# Integra Electric Drivers window



## Glenn_Kelly

Hi All,

have developed a problem with the drivers electric window - it dropped to the bottom of its normal travel on a recent journey withoiut any input from me and refused to move back up again! - Upon further inspection it looks as though the window is operated by a sort of 'worm and roller' arrangement between teh motor and teh window glass and this has broken.

The motor works ok and the window is free to travel up and down if you move it with a hand either side of the glass so my question is:

Does anyone know if this might be a common part which they have used from another vehicle or whether it is a Euro mobil specific part? There are no part numbers or any markings on it so a bit of a problem methinks!

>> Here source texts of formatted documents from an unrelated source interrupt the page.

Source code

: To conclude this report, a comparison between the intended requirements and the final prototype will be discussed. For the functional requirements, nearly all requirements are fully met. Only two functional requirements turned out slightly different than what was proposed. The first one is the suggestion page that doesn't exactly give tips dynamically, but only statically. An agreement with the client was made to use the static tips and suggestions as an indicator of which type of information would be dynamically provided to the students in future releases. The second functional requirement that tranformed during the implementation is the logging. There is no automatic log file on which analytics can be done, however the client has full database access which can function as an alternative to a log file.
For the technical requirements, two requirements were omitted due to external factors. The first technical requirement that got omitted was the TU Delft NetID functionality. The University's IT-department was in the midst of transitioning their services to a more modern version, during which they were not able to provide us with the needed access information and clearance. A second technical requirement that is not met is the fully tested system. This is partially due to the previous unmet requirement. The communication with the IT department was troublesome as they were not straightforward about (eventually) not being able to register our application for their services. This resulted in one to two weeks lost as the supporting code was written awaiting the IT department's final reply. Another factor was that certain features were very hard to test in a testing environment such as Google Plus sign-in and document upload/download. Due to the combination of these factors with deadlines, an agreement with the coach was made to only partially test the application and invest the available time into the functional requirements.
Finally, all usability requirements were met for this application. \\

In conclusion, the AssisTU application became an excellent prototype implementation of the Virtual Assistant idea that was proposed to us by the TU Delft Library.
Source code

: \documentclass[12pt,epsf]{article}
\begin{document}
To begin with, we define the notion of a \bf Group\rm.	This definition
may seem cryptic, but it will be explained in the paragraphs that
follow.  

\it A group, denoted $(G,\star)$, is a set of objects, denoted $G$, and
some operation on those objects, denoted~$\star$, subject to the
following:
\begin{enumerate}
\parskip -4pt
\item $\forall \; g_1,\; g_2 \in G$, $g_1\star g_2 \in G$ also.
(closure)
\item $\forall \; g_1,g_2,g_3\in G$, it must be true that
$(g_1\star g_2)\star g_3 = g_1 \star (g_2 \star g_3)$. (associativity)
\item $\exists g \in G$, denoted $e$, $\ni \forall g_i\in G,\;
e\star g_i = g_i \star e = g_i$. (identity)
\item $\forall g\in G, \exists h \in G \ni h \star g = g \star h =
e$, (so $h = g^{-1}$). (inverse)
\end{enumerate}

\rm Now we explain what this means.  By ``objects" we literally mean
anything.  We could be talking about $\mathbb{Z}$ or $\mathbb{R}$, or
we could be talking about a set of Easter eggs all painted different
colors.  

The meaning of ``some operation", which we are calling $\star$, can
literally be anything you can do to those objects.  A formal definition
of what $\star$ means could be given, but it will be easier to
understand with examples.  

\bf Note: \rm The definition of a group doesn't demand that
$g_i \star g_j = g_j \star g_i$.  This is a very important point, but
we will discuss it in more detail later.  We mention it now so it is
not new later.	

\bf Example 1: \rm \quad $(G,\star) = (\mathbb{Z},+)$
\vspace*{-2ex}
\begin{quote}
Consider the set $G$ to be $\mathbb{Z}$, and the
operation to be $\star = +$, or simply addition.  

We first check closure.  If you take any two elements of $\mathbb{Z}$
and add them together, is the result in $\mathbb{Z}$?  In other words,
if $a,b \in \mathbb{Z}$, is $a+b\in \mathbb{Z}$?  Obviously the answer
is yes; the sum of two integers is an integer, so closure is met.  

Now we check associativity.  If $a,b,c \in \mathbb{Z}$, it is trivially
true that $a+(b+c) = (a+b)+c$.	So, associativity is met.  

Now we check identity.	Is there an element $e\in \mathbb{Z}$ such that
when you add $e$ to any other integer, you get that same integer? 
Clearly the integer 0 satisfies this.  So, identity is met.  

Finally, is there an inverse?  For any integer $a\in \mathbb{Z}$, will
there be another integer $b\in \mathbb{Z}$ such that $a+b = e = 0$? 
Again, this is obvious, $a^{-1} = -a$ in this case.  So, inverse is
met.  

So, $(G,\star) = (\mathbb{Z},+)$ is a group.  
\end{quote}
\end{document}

Any info would be appreciated

thanks

Glenn


----------



## Chudders

From my various enquiries regarding parts I think that nearly all EM parts are from other vehicle makes. The problem is identifying them. 
You could try Euramobil themselves by e mail. There is a customer services lady called Petra Lang who has been helpful in the past.
As I said most parts appear to be common on other vehicles.
For example I think the headlights are from a BMW 5 series etc. I did replace the drivers wing mirror electric switch and found that was an Audi part and had 'Audi' on it. No idea about the window assembly though I,m afraid, if you do find out let us other EM owners on here know.
Dave
PS how did you find it getting the door panel off, if its like mine its a bit of a fiddle with allen bolts behind the door handle


----------



## Glenn_Kelly

Hi Chudders,

thank you for your help - i think i will have to try and e-mail Petra and see if she can help.

I can't help with the removing of the trim - I called the local caravan servicing man and he took the bits off on the drive while i was at work - Just got the removed parts from him in the evening!

Had really wanted to try and look myself but busy at work and the weather isn't great so a window that won't stay up was a problem...He has cut a wooden stay that he has fitted inside the door so at least the window now can't come down and the van is secure - can't be too careful can you!

Will let you know how i get on - might be able to get to the bottom of what vehicle it has come from - i can't see that it will be anything other than from another regular production vehicle - as you say identification is the problem.

Glenn


----------



## Chudders

There are other knowledgeable EM owners on here with much more knowledge than me, perhaps one or more will be along to offer better advice,
Perhaps Harley Dave or Pard or others will help


----------



## Pard

Thankfully I have yet to suffer any door-related problems and so have no experience to offer on this one. I'd reckon the odds are that the part will be from one of the major German manufacturers, which might reduce the hunt a bit - although whether it would be the car or truck divisions is anybody's guess. 

If Petra Lang at EuraMobil doesn't turn up trumps, a patient trawl of your local Merc, Audi/VW and BMW dealers' parts depts and/or breakers' yards might just come up with the goods.

Do let us all know when you have success!

Terry


----------



## rosalan

No guarantees of course but acouple of thoughts come to mind.
1. Take a photograph of the parts and inside of the door and put it on here.
2. Look carefully at the parts in search of a make or model number. These days most components carry some form of identification.
I do hope this helps.

Alan


----------



## Glenn_Kelly

Thanks to all for your help with this - I guess that is the problem with having a van that no-one in the UK wants to support any more!

I have attached a few pictures which may just trigger something with someone - maybe they have seen offending part on another vehicle somewhere.....

I have e-mailed euramobile at the factory but e-mails to Petra Lang seem to be returned as undeliverable so maybe she has left?

Will let everyone know if i get to the bottom of what the part is as it may be useful to someone else in the future,

Glenn


----------



## Pard

Hi Glenn

Chudders has been luckier than I ever have trying to obtain an answer from Petra Lang. I think he's fallen for the name Petra... Like you I think she might have left. The last contact I had was to say Petra Lang's email was not valid any more and I would be answered by Danielle Janssen, 'Customer Service Warranty' in April 2012. You could try her on [email protected] as it seems likely it's her job now to deal with us troublesome Brits! In May 2012 when I hadn't heard, I emailed again and was told she was off sick and I had a reply from Nathalie Kreke - [email protected] 
However, it might be best just to try the company rather than individuals, as I'd guess your email will go to Customer Services anyway - [email protected]

Terry


----------



## Glenn_Kelly

Thanks Terry,

i sent my message to '[email protected]' in the end but if i don't hear in a couple of days i will try those two other addresses that you have given - really grateful.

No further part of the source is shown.